"I am on a worldwide crusade to abolish merit increase base salaries."
What it was about
Total reward strategies must be personalized and culturally nuanced rather than one-size-fits-all, and organizations should shift away from merit increase base salaries toward performance-based variable compensation tied to transparent, well-communicated goals.
By the numbers
median age of 37 and above
Economists' threshold for classifying a workforce as 'aging'
median age of 47
An audience member's company workforce median age, flagged by the speaker as a warning sign of an aging workforce
median age of 25
Another audience member's company workforce median age, cited as a young, vibrant workforce
Key notes
Build a documented global employee success profile so hiring and reward decisions are consistent across a diverse, global workforce.

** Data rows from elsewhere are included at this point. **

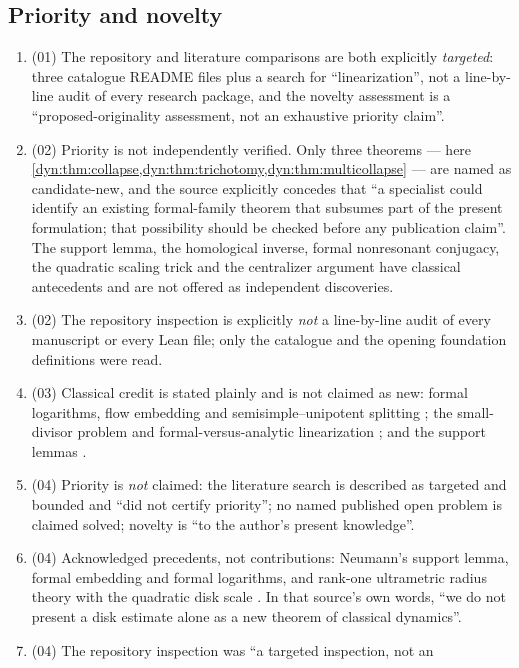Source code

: \documentclass[11pt,letterpaper]{article}
\theoremstyle{definition}
\theoremstyle{remark}
\numberwithin{equation}{section}
\begin{document}
\subsection{Priority and novelty}
\begin{enumerate}[label=\textbf{N\arabic*.},leftmargin=3.2em,start=7]
\item (01) The repository and literature comparisons are both explicitly
\emph{targeted}: three catalogue README files plus a search for
``linearization'', not a line-by-line audit of every research package, and
the novelty assessment is a ``proposed-originality assessment, not an
exhaustive priority claim''.
\item (02) Priority is not independently verified. Only three theorems ---
here \cref{dyn:thm:collapse,dyn:thm:trichotomy,dyn:thm:multicollapse} ---
are named as candidate-new, and the source explicitly concedes that ``a
specialist could identify an existing formal-family theorem that subsumes
part of the present formulation; that possibility should be checked before
any publication claim''. The support lemma, the homological inverse, formal
nonresonant conjugacy, the quadratic scaling trick and the centralizer
argument have classical antecedents and are not offered as independent
discoveries.
\item (02) The repository inspection is explicitly \emph{not} a
line-by-line audit of every manuscript or every Lean file; only the
catalogue and the opening foundation definitions were read.
\item (03) Classical credit is stated plainly and is not claimed as new:
formal logarithms, flow embedding and semisimple--unipotent splitting
\cite{Ribon}; the small-divisor problem and formal-versus-analytic
linearization \cite{CarlettiMarmi,Yoccoz,BuffCheritat}; and the support
lemmas \cite{Neumann,Higman,Poonen}.
\item (04) Priority is \emph{not} claimed: the literature search is
described as targeted and bounded and ``did not certify priority''; no
named published open problem is claimed solved; novelty is ``to the
author's present knowledge''.
\item (04) Acknowledged precedents, not contributions: Neumann's support
lemma, formal embedding and formal logarithms, and rank-one ultrametric
radius theory with the quadratic disk scale \cite{Lindahl}. In that
source's own words, ``we do not present a disk estimate alone as a new
theorem of classical dynamics''.
\item (04) The repository inspection was ``a targeted inspection, not an

\end{enumerate}
\end{document}
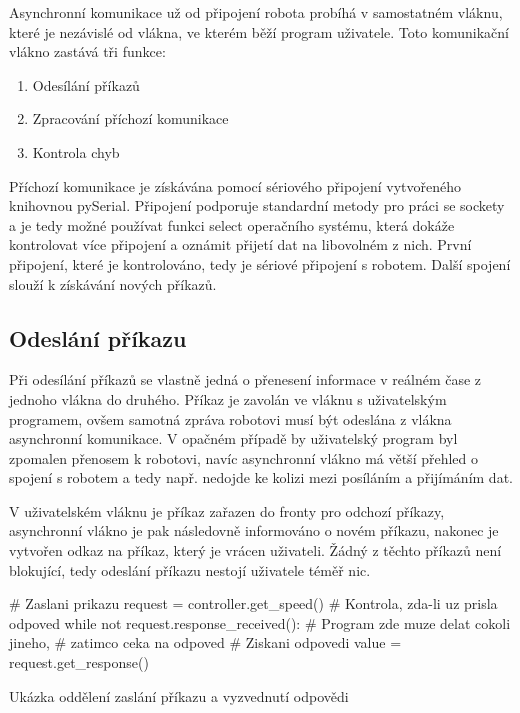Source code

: \documentclass[12pt,notitlepage]{report}
\begin{document}
    Asynchronní komunikace už od připojení robota probíhá v samostatném vláknu,
    které je nezávislé od vlákna, ve kterém běží program uživatele. Toto
    komunikační vlákno zastává tři funkce:

    \begin{enumerate}
        \item Odesílání příkazů
        \item Zpracování příchozí komunikace
        \item Kontrola chyb
    \end{enumerate}

    Příchozí komunikace je získávána pomocí sériového připojení vytvořeného
    knihovnou pySerial. Připojení podporuje standardní metody pro práci se
    sockety a je tedy možné používat funkci select operačního systému, která
    dokáže kontrolovat více připojení a oznámit přijetí dat na libovolném z
    nich. První připojení, které je kontrolováno, tedy je sériové připojení s
    robotem. Další spojení slouží k získávání nových příkazů.

    \subsection{Odeslání příkazu}

    Při odesílání příkazů se vlastně jedná o přenesení informace v reálném čase
    z jednoho vlákna do druhého. Příkaz je zavolán ve vláknu s uživatelským
    programem, ovšem samotná zpráva robotovi musí být odeslána z vlákna
    asynchronní komunikace. V opačném případě by uživatelský program byl
    zpomalen přenosem k robotovi, navíc asynchronní vlákno má větší přehled o
    spojení s robotem a tedy např. nedojde ke kolizi mezi posíláním a
    přijímáním dat.

    V uživatelském vláknu je příkaz zařazen do fronty pro odchozí příkazy,
    asynchronní vlákno je pak následovně informováno o novém příkazu, nakonec
    je vytvořen odkaz na příkaz, který je vrácen uživateli. Žádný z těchto
    příkazů není blokující, tedy odeslání příkazu nestojí uživatele téměř nic.

    \begin{listing}[H]
    \begin{pyc}
# Zaslani prikazu
request = controller.get_speed()
# Kontrola, zda-li uz prisla odpoved
while not request.response_received():
    # Program zde muze delat cokoli jineho,
    # zatimco ceka na odpoved
# Ziskani odpovedi
value = request.get_response()
    \end{pyc}
    \caption{Ukázka oddělení zaslání příkazu a vyzvednutí odpovědi}
    \end{listing}
\end{document}
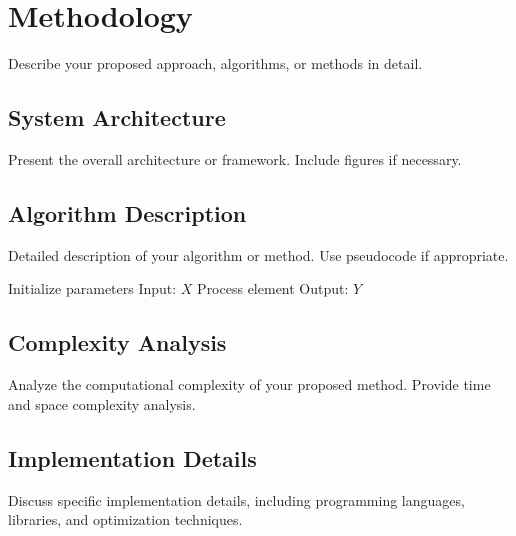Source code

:\section{Methodology}
\label{sec:methodology}

Describe your proposed approach, algorithms, or methods in detail.

\subsection{System Architecture}
\label{subsec:architecture}

Present the overall architecture or framework. Include figures if necessary.

\subsection{Algorithm Description}
\label{subsec:algorithm}

Detailed description of your algorithm or method. Use pseudocode if appropriate.

\begin{algorithm}[H]
\caption{Algorithm Name}
\label{alg:algorithm}
\begin{algorithmic}[1]
\STATE Initialize parameters
\STATE Input: $X$
    \STATE Process element
\ENDFOR
\STATE Output: $Y$
\end{algorithmic}
\end{algorithm}

\subsection{Complexity Analysis}
\label{subsec:complexity}

Analyze the computational complexity of your proposed method. Provide time and space complexity analysis.

\subsection{Implementation Details}
\label{subsec:implementation}

Discuss specific implementation details, including programming languages, libraries, and optimization techniques.
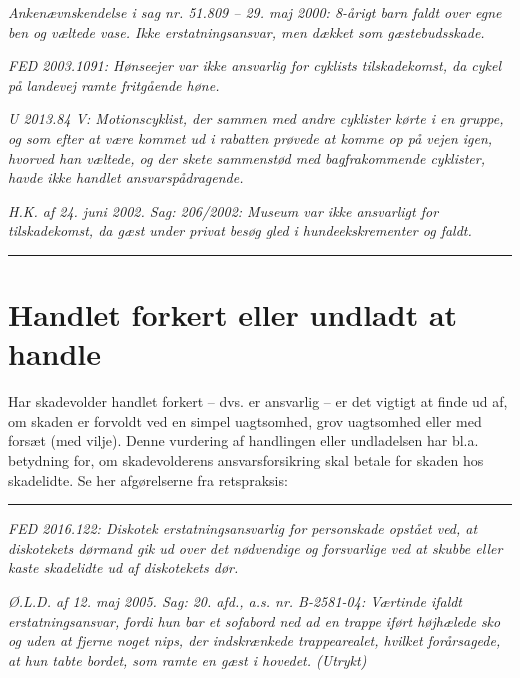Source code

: \documentclass[]{book}
\begin{document}
\emph{Ankenævnskendelse i sag nr. 51.809 -- 29. maj 2000: 8-årigt barn faldt over egne ben og væltede vase. Ikke erstatningsansvar, men dækket som gæstebudsskade.}

\emph{FED 2003.1091: Hønseejer var ikke ansvarlig for cyklists tilskadekomst, da cykel på landevej ramte fritgående høne.}

\emph{U 2013.84 V: Motionscyklist, der sammen med andre cyklister kørte i en gruppe, og som efter at være kommet ud i rabatten prøvede at komme op på vejen igen, hvorved han væltede, og der skete sammenstød med bagfrakommende cyklister, havde ikke handlet ansvarspådragende.}

\emph{H.K. af 24. juni 2002. Sag: 206/2002: Museum var ikke ansvarligt for tilskadekomst, da gæst under privat besøg gled i hundeekskrementer og faldt.}

\begin{center}\rule{0.5\linewidth}{\linethickness}\end{center}

\hypertarget{handlet-forkert-eller-undladt-at-handle}{%
\section{Handlet forkert eller undladt at handle}\label{handlet-forkert-eller-undladt-at-handle}}

Har skadevolder handlet forkert -- dvs. er ansvarlig -- er det vigtigt at finde ud af, om skaden er forvoldt ved en simpel uagtsomhed, grov uagtsomhed eller med forsæt (med vilje). Denne vurdering af handlingen eller undladelsen har bl.a. betydning for, om skadevolderens ansvarsforsikring skal betale for skaden hos skadelidte. Se her afgørelserne fra retspraksis:

\begin{center}\rule{0.5\linewidth}{\linethickness}\end{center}

\emph{FED 2016.122: Diskotek erstatningsansvarlig for personskade opstået ved, at diskotekets dørmand gik ud over det nødvendige og forsvarlige ved at skubbe eller kaste skadelidte ud af diskotekets dør.}

\emph{Ø.L.D. af 12. maj 2005. Sag: 20. afd., a.s. nr. B-2581-04: Værtinde ifaldt erstatningsansvar, fordi hun bar et sofabord ned ad en trappe iført højhælede sko og uden at fjerne noget nips, der indskrænkede trappearealet, hvilket forårsagede, at hun tabte bordet, som ramte en gæst i hovedet. (Utrykt)}
\end{document}

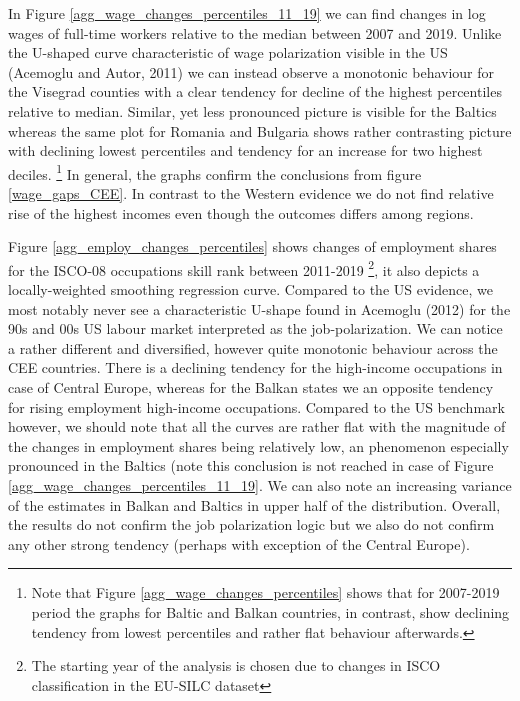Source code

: \documentclass{article}
\begin{document}
In Figure \ref{agg_wage_changes_percentiles_11_19} we can find changes in log wages of full-time workers relative to the median between 2007 and 2019. Unlike the U-shaped curve characteristic of wage polarization visible in the US (Acemoglu and Autor, 2011) we can instead observe a monotonic behaviour for the Visegrad counties with a clear tendency for decline of the highest percentiles relative to median. Similar, yet less pronounced picture is visible for the Baltics whereas the same plot for Romania and Bulgaria shows rather contrasting picture with declining lowest percentiles and tendency for an increase for two highest deciles.
\footnote{Note that Figure \ref{agg_wage_changes_percentiles} shows that for 2007-2019 period the graphs for Baltic and Balkan countries, in contrast, show declining tendency from lowest percentiles and rather flat behaviour afterwards.} In general, the graphs confirm the conclusions from figure \ref{wage_gaps_CEE}. In contrast to the Western evidence we do not find relative rise of the highest incomes even though the outcomes differs among regions.


Figure \ref{agg_employ_changes_percentiles} shows changes of employment shares for the ISCO-08 occupations skill rank between 2011-2019 \footnote{The starting year of the analysis is chosen due to changes in ISCO classification in the EU-SILC dataset}, it also depicts a locally-weighted smoothing regression curve. Compared to the US evidence, we most notably never see a characteristic U-shape found in Acemoglu (2012) for the 90s and 00s US labour market interpreted as the job-polarization. We can notice a rather different and diversified, however quite monotonic behaviour across the CEE countries. There is a declining tendency for the high-income occupations in case of Central Europe, whereas for the Balkan states we an opposite tendency for rising employment high-income occupations. Compared to the US benchmark however, we should note that all the curves are rather flat with the magnitude of the changes in employment shares being relatively low, an phenomenon especially pronounced in the Baltics (note this conclusion is not reached in case of Figure \ref{agg_wage_changes_percentiles_11_19}. We can also note an increasing variance of the estimates in Balkan and Baltics in upper half of the distribution. Overall, the results do not confirm the job polarization logic but we also do not confirm any other strong tendency (perhaps with exception of the Central Europe). 
\end{document}
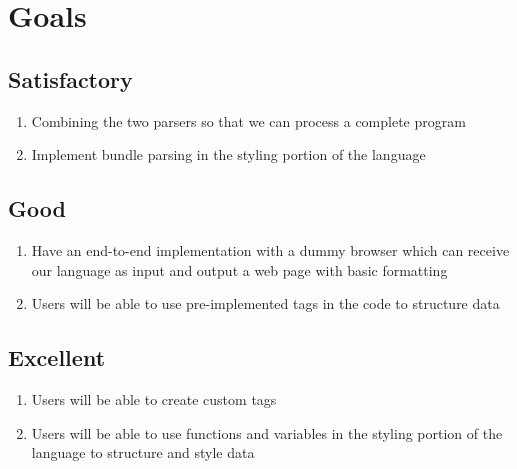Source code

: \documentclass{article}
\begin{document}
\section*{Goals}

\subsection*{Satisfactory}
\begin{enumerate}
	\item Combining the two parsers so that we can process a complete program
	\item Implement bundle parsing in the styling portion of the language
\end{enumerate}

\subsection*{Good}
\begin{enumerate}
	\item Have an end-to-end implementation with a dummy browser which can receive
		our language as input and output a web page with basic formatting
	\item Users will be able to use pre-implemented tags in the code to structure
		data
\end{enumerate}

\subsection*{Excellent}
\begin{enumerate}
	\item Users will be able to create custom tags
	\item Users will be able to use functions and variables 
		in the styling portion of the language to structure and
		style data
\end{enumerate}
\end{document}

Move performance out of base pay entirely: redefine base pay increases as market adjustments and put all performance-based rewards into a variable, lump-sum compensation plan.
Cap variable pay upside (e.g., at 150% of target) and weight performance categories (individual, regional, global goals) differently by job level. Executives should weight more toward global goals; support roles toward individual goals.
The contrarian takeMerit increase base salaries, a near-universal HR practice, should be abolished entirely. They're a zero-sum, demotivational bureaucratic exercise that finance departments favor only for cost containment, not because they motivate performance. The speaker also argues for openly communicating pay differences across employees and countries instead of treating compensation as confidential.
Take this back Monday
Do this for your team
Send a short note explaining why pay varies by role or location instead of staying silent — secrecy breeds more distrust than the numbers themselves.
Say this in your next leadership meeting
Merit increases baked into base pay are a zero-sum, demotivating cost-containment tool — real performance rewards should be transparent, variable, and capped.
Watch out for
Applying one-size-fits-all headquarters reward strategies to all global operations (cited IBM's failed global rollout in the 1950s as the 'kiss of death').
Keeping merit increase base salaries as the primary reward vehicle. It's a zero-sum, individualistic system that undermines stated team-based cultures and works mainly as a finance cost-containment tool, not a motivator.
Assuming pay is a secret that employees don't discuss with each other, rather than proactively communicating pay rationale.
Fun fact · John Rubino
John Rubino's global consulting work has taken him to 109 countries.